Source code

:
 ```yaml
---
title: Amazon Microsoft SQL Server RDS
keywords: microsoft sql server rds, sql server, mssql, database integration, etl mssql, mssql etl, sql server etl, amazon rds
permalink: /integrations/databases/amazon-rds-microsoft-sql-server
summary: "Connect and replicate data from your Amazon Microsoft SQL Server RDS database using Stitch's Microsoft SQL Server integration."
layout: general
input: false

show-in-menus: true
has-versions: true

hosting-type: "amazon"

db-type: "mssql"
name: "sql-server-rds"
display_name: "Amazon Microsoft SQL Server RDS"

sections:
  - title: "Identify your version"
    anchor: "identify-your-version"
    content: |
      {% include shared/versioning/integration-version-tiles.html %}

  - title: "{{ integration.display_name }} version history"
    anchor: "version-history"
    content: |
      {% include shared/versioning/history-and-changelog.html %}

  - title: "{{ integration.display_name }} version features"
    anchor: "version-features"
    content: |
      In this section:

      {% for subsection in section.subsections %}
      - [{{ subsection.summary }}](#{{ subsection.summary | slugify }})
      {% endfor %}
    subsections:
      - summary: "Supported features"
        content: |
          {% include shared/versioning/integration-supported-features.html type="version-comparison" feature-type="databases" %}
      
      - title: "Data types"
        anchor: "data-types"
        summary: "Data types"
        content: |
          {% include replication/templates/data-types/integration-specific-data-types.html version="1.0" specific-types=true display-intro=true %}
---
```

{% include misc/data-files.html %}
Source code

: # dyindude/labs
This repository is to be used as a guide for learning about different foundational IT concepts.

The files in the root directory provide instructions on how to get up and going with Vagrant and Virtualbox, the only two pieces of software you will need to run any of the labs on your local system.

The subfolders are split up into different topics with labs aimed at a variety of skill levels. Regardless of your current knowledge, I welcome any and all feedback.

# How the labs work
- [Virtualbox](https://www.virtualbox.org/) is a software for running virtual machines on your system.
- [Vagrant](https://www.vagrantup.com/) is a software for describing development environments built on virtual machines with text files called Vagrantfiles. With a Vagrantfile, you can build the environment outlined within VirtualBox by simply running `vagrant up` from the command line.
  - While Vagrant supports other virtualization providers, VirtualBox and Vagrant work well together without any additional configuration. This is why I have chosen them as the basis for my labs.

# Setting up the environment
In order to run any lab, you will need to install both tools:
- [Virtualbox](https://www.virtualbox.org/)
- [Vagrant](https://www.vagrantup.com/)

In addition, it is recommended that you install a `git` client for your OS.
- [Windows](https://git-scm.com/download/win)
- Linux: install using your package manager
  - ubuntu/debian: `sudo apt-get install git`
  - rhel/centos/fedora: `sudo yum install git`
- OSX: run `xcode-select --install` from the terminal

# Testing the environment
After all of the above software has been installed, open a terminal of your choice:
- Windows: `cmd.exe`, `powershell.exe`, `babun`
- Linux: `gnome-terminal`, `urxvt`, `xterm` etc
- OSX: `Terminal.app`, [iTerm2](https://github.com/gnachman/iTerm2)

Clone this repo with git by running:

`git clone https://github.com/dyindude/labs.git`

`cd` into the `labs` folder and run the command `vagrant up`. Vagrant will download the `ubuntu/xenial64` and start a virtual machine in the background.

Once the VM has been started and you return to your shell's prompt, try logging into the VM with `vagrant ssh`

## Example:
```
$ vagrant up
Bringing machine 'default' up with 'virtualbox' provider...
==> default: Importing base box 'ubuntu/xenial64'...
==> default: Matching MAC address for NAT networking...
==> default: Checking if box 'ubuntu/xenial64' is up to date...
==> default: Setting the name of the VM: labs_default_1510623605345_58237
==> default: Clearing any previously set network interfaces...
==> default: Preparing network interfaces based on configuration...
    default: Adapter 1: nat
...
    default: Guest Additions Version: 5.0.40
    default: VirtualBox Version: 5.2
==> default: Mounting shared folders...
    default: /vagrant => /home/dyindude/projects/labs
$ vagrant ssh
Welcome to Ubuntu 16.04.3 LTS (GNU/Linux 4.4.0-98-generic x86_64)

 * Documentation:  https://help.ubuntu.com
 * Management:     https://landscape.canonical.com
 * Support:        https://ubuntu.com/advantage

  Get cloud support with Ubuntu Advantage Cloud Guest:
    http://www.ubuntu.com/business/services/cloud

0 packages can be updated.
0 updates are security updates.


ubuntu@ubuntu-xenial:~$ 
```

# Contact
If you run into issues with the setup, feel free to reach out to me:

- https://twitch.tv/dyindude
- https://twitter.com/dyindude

= = = =

- **What is needed**: With nothing added or dropped, write out every entry.

- **Reply**:
Source code

:
 ```yaml
---
title: Amazon Microsoft SQL Server RDS
keywords: microsoft sql server rds, sql server, mssql, database integration, etl mssql, mssql etl, sql server etl, amazon rds
permalink: /integrations/databases/amazon-rds-microsoft-sql-server
summary: "Connect and replicate data from your Amazon Microsoft SQL Server RDS database using Stitch's Microsoft SQL Server integration."
layout: general
input: false

show-in-menus: true
has-versions: true

hosting-type: "amazon"

db-type: "mssql"
name: "sql-server-rds"
display_name: "Amazon Microsoft SQL Server RDS"

sections:
  - title: "Identify your version"
    anchor: "identify-your-version"
    content: |
      {% include shared/versioning/integration-version-tiles.html %}

  - title: "{{ integration.display_name }} version history"
    anchor: "version-history"
    content: |
      {% include shared/versioning/history-and-changelog.html %}

  - title: "{{ integration.display_name }} version features"
    anchor: "version-features"
    content: |
      In this section:

      {% for subsection in section.subsections %}
      - [{{ subsection.summary }}](#{{ subsection.summary | slugify }})
      {% endfor %}
    subsections:
      - summary: "Supported features"
        content: |
          {% include shared/versioning/integration-supported-features.html type="version-comparison" feature-type="databases" %}
      
      - title: "Data types"
        anchor: "data-types"
        summary: "Data types"
        content: |
          {% include replication/templates/data-types/integration-specific-data-types.html version="1.0" specific-types=true display-intro=true %}
---
```

{% include misc/data-files.html %}
Source code

: # dyindude/labs
This repository is to be used as a guide for learning about different foundational IT concepts.

The files in the root directory provide instructions on how to get up and going with Vagrant and Virtualbox, the only two pieces of software you will need to run any of the labs on your local system.

The subfolders are split up into different topics with labs aimed at a variety of skill levels. Regardless of your current knowledge, I welcome any and all feedback.

# How the labs work
- [Virtualbox](https://www.virtualbox.org/) is a software for running virtual machines on your system.
- [Vagrant](https://www.vagrantup.com/) is a software for describing development environments built on virtual machines with text files called Vagrantfiles. With a Vagrantfile, you can build the environment outlined within VirtualBox by simply running `vagrant up` from the command line.
  - While Vagrant supports other virtualization providers, VirtualBox and Vagrant work well together without any additional configuration. This is why I have chosen them as the basis for my labs.

# Setting up the environment
In order to run any lab, you will need to install both tools:
- [Virtualbox](https://www.virtualbox.org/)
- [Vagrant](https://www.vagrantup.com/)

In addition, it is recommended that you install a `git` client for your OS.
- [Windows](https://git-scm.com/download/win)
- Linux: install using your package manager
  - ubuntu/debian: `sudo apt-get install git`
  - rhel/centos/fedora: `sudo yum install git`
- OSX: run `xcode-select --install` from the terminal

# Testing the environment
After all of the above software has been installed, open a terminal of your choice:
- Windows: `cmd.exe`, `powershell.exe`, `babun`
- Linux: `gnome-terminal`, `urxvt`, `xterm` etc
- OSX: `Terminal.app`, [iTerm2](https://github.com/gnachman/iTerm2)

Clone this repo with git by running:

`git clone https://github.com/dyindude/labs.git`

`cd` into the `labs` folder and run the command `vagrant up`. Vagrant will download the `ubuntu/xenial64` and start a virtual machine in the background.

Once the VM has been started and you return to your shell's prompt, try logging into the VM with `vagrant ssh`

## Example:
```
$ vagrant up
Bringing machine 'default' up with 'virtualbox' provider...
==> default: Importing base box 'ubuntu/xenial64'...
==> default: Matching MAC address for NAT networking...
==> default: Checking if box 'ubuntu/xenial64' is up to date...
==> default: Setting the name of the VM: labs_default_1510623605345_58237
==> default: Clearing any previously set network interfaces...
==> default: Preparing network interfaces based on configuration...
    default: Adapter 1: nat
...
    default: Guest Additions Version: 5.0.40
    default: VirtualBox Version: 5.2
==> default: Mounting shared folders...
    default: /vagrant => /home/dyindude/projects/labs
$ vagrant ssh
Welcome to Ubuntu 16.04.3 LTS (GNU/Linux 4.4.0-98-generic x86_64)

 * Documentation:  https://help.ubuntu.com
 * Management:     https://landscape.canonical.com
 * Support:        https://ubuntu.com/advantage

  Get cloud support with Ubuntu Advantage Cloud Guest:
    http://www.ubuntu.com/business/services/cloud

0 packages can be updated.
0 updates are security updates.


ubuntu@ubuntu-xenial:~$ 
```

# Contact
If you run into issues with the setup, feel free to reach out to me:

- https://twitch.tv/dyindude
- https://twitter.com/dyindude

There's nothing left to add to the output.